I was rather passive in getting my first aid -- I was 13, tho. The audiologist just suggested one and we said "OK." I got a new one in college, I think, but by that time knew the audiologist well and trusted her judgement. The process was something like: ENT doc (Ear, Nose and Throat), who had a resident audiologist, who tested my hearing, who thought hearing aids would help. Then tried out a specific aid for a while -- I think both times I tested 3, and chose the one that worked best.

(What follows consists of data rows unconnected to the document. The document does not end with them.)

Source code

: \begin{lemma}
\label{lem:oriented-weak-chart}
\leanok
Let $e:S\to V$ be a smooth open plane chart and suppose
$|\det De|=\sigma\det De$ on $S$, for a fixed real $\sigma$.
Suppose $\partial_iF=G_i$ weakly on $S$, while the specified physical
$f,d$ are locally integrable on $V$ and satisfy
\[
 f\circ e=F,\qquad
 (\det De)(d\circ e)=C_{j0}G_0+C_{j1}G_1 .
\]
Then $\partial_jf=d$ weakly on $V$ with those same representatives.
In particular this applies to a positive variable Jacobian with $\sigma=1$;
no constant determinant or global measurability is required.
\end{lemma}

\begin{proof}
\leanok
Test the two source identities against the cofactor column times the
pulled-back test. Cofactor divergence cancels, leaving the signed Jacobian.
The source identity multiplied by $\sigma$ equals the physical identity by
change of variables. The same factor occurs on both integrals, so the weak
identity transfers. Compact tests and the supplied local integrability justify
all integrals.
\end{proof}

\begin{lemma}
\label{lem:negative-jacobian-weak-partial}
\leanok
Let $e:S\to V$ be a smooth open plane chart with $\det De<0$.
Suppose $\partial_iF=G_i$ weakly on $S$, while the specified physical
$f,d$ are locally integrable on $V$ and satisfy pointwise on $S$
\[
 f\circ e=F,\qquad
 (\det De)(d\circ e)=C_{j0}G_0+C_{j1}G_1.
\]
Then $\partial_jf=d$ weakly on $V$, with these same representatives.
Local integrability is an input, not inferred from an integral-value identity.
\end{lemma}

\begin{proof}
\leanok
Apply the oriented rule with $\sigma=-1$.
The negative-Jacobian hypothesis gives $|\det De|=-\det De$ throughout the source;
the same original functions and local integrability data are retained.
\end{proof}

The aid was paid for back then, by Department of Rehabilitation. Now it would be pretty much out of pocket, and prices are soaring. I have a friend who worked for EToys at the beginning, when stock was worth big bucks, and he sold some of his stock (employees all had stock options) and bought a digital aid outright, cash, and raved about it. The research seems somewhat ambiguous about digital vs. analog, though, whether digital is really that much better.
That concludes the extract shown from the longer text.